* **PROMPT**: Using the records below, quote only the span that opens with the line containing "ys[k] = xs[--d];" and closes with the line containing "well even in", exactly and inclusively.

^^^^

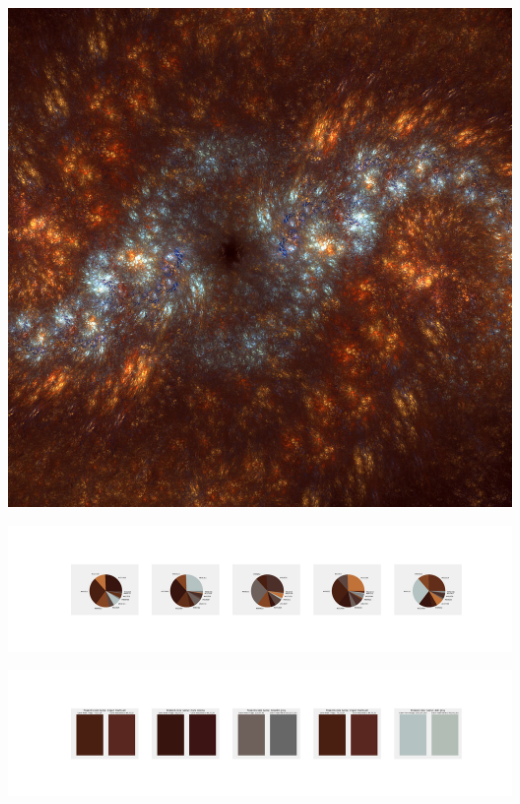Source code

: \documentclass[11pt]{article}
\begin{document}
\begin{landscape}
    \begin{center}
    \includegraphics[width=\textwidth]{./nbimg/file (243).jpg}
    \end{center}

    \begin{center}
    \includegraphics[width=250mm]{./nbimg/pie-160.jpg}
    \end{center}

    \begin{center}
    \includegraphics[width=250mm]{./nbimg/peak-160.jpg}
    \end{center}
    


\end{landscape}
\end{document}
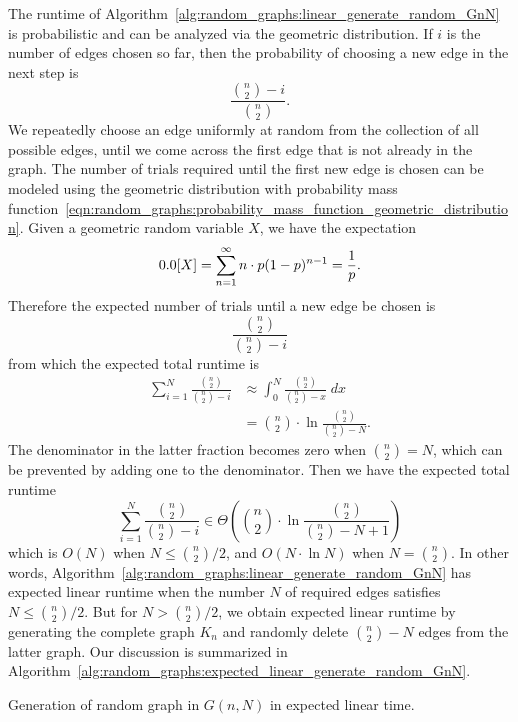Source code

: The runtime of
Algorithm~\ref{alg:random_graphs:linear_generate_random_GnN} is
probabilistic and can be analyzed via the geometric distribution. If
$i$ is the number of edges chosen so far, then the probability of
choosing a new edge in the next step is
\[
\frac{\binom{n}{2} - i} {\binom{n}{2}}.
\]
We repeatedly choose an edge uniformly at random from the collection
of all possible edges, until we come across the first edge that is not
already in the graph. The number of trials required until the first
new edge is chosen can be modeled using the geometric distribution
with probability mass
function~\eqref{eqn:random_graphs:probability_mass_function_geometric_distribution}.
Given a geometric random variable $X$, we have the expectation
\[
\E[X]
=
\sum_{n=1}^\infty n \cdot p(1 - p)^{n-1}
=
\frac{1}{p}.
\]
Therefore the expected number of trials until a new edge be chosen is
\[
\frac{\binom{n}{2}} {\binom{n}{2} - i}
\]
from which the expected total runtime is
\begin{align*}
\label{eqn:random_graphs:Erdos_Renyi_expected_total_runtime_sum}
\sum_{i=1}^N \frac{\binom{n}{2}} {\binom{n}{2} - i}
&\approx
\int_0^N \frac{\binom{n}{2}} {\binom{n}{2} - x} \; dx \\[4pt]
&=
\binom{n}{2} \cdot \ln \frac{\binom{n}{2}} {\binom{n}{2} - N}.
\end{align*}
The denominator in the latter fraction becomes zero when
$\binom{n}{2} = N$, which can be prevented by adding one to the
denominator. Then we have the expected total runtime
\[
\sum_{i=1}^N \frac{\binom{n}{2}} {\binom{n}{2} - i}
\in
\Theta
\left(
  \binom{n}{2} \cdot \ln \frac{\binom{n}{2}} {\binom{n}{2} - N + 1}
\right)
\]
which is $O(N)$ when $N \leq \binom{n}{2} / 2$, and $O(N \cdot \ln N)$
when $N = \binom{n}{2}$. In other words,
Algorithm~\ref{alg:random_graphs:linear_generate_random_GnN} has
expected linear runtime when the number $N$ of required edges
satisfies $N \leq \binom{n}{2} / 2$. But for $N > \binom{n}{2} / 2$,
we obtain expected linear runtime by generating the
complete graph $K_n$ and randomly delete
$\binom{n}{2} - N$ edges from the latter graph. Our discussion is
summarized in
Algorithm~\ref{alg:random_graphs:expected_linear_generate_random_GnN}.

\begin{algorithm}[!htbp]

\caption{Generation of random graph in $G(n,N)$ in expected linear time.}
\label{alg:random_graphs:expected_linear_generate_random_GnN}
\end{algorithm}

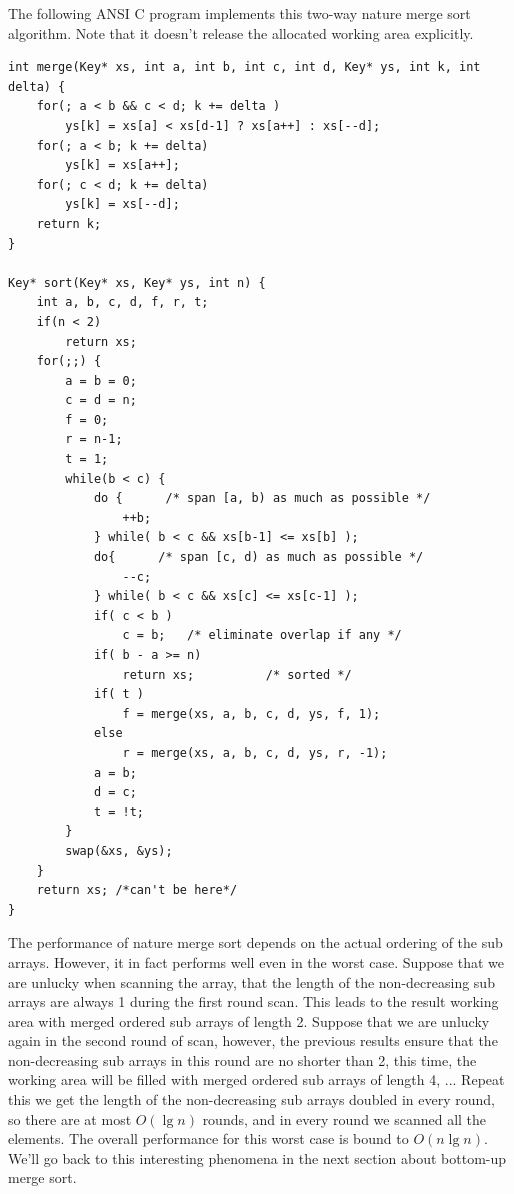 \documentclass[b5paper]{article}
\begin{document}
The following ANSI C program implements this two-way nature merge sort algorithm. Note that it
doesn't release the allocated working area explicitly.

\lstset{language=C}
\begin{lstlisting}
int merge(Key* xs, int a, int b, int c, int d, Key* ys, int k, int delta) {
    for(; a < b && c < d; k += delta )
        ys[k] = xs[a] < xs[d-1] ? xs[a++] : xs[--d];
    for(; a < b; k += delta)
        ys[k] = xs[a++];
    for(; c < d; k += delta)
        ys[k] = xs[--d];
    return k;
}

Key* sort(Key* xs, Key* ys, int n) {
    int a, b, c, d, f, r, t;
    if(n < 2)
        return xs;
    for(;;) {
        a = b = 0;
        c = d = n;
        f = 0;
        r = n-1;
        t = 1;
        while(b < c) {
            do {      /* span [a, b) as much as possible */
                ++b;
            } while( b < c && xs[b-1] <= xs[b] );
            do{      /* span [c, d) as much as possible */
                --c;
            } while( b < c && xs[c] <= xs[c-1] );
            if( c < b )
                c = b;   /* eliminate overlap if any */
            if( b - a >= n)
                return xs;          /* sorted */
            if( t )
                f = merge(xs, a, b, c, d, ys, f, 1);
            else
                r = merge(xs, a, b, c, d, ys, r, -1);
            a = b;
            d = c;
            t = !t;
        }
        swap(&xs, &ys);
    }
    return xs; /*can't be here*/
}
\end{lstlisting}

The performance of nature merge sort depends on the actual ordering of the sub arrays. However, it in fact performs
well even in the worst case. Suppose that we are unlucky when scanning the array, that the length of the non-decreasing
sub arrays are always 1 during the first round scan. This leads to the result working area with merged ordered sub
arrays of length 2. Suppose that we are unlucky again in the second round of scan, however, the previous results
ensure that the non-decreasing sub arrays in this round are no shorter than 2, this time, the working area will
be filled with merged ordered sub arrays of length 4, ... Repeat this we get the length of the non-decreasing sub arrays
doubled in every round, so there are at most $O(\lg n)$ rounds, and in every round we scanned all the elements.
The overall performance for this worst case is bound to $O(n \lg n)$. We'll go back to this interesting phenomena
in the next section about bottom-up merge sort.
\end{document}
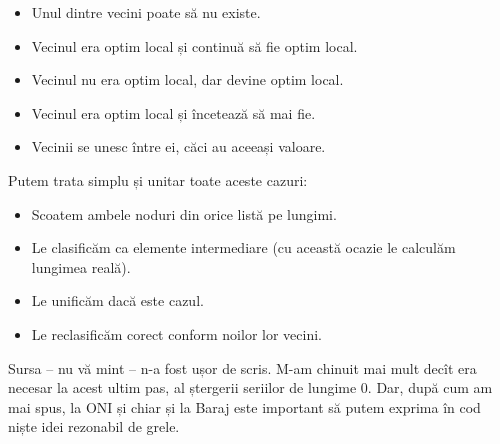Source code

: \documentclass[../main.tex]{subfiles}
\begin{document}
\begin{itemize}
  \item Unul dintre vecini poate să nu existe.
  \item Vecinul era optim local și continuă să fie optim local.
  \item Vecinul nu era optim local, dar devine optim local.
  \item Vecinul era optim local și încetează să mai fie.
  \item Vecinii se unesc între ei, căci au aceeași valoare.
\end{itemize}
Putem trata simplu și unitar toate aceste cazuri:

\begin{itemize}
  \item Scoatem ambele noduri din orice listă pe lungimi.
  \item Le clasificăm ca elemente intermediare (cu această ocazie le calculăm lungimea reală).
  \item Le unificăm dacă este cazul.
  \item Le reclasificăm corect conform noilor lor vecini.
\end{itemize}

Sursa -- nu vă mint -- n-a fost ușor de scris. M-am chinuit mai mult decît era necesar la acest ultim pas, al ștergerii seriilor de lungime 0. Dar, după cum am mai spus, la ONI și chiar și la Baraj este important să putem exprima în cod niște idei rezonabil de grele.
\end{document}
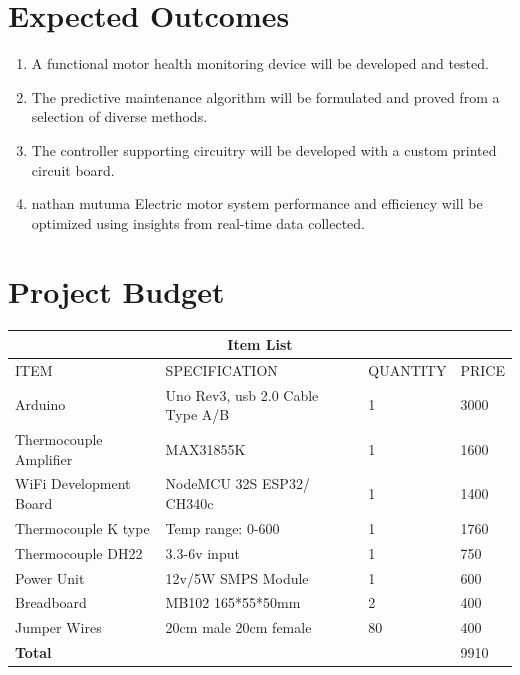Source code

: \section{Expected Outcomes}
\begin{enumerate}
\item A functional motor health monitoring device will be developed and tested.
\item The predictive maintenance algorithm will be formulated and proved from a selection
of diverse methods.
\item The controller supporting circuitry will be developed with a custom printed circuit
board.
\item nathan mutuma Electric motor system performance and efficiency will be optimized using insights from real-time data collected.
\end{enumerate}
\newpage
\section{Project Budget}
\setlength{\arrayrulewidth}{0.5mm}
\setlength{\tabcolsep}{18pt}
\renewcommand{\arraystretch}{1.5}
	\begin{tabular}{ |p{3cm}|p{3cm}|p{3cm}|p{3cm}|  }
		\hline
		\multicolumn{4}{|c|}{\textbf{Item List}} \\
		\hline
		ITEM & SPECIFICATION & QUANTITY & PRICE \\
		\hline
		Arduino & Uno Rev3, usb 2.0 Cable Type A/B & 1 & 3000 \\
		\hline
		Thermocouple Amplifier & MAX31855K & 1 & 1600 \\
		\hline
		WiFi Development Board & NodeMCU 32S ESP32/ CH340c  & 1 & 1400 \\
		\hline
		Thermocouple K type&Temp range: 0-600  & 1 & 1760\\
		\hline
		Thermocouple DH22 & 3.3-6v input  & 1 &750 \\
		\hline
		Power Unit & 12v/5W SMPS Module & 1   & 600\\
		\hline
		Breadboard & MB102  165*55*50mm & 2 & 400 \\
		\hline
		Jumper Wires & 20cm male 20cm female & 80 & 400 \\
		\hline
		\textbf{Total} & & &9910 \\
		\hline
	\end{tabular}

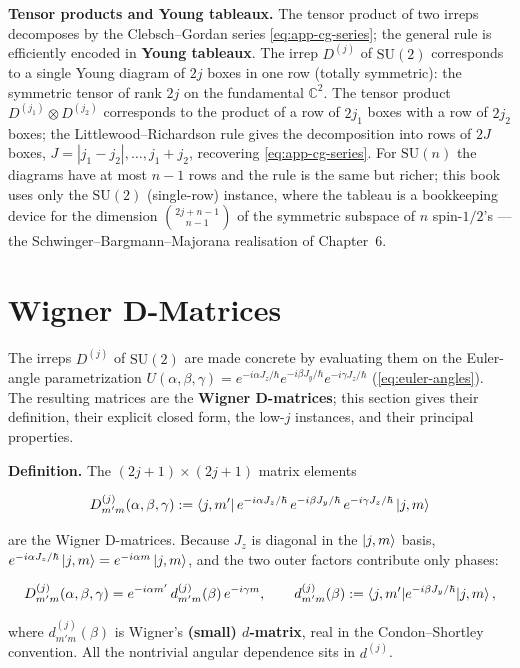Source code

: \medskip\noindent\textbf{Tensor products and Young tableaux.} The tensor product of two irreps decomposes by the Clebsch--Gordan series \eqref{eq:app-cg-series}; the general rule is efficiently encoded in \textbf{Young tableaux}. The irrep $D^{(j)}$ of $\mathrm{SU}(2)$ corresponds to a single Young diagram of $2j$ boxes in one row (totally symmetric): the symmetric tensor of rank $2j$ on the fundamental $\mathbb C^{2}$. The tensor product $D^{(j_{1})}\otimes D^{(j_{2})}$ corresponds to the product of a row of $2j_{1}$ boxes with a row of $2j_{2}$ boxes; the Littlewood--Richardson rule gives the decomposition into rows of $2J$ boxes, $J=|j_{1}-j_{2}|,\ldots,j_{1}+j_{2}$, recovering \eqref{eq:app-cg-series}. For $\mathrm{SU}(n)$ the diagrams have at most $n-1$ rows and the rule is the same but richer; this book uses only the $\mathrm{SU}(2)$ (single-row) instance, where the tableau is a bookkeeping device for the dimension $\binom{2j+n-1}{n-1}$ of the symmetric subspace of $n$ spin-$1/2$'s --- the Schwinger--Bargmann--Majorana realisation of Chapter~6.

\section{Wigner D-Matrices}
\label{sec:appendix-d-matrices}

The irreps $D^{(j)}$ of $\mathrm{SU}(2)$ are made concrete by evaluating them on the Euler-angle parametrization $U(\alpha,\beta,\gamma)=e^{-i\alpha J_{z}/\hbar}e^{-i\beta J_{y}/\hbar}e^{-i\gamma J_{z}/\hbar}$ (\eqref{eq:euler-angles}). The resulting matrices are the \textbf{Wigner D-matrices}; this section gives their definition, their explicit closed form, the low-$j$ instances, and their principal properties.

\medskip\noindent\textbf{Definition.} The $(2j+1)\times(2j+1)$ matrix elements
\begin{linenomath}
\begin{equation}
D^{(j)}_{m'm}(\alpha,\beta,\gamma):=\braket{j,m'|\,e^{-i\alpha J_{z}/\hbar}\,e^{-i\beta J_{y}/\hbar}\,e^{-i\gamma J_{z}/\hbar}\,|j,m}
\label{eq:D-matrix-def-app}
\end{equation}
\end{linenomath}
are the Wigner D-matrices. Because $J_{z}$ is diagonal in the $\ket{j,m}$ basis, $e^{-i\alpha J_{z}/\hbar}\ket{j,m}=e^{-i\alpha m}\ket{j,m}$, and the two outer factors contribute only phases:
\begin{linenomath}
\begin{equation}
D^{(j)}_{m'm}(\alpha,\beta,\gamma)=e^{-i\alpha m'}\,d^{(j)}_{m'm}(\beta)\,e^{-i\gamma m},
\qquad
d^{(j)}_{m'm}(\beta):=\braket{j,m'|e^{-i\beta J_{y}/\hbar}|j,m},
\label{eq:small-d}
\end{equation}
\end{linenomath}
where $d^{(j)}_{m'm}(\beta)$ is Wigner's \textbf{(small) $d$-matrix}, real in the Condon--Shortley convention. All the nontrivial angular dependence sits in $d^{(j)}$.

^^^^

* **SOLUTION TO THE PROBLEM**:
        ys[k] = xs[--d];
    return k;
}

Key* sort(Key* xs, Key* ys, int n) {
    int a, b, c, d, f, r, t;
    if(n < 2)
        return xs;
    for(;;) {
        a = b = 0;
        c = d = n;
        f = 0;
        r = n-1;
        t = 1;
        while(b < c) {
            do {      /* span [a, b) as much as possible */
                ++b;
            } while( b < c && xs[b-1] <= xs[b] );
            do{      /* span [c, d) as much as possible */
                --c;
            } while( b < c && xs[c] <= xs[c-1] );
            if( c < b )
                c = b;   /* eliminate overlap if any */
            if( b - a >= n)
                return xs;          /* sorted */
            if( t )
                f = merge(xs, a, b, c, d, ys, f, 1);
            else
                r = merge(xs, a, b, c, d, ys, r, -1);
            a = b;
            d = c;
            t = !t;
        }
        swap(&xs, &ys);
    }
    return xs; /*can't be here*/
}
\end{lstlisting}

The performance of nature merge sort depends on the actual ordering of the sub arrays. However, it in fact performs
well even in the worst case. Suppose that we are unlucky when scanning the array, that the length of the non-decreasing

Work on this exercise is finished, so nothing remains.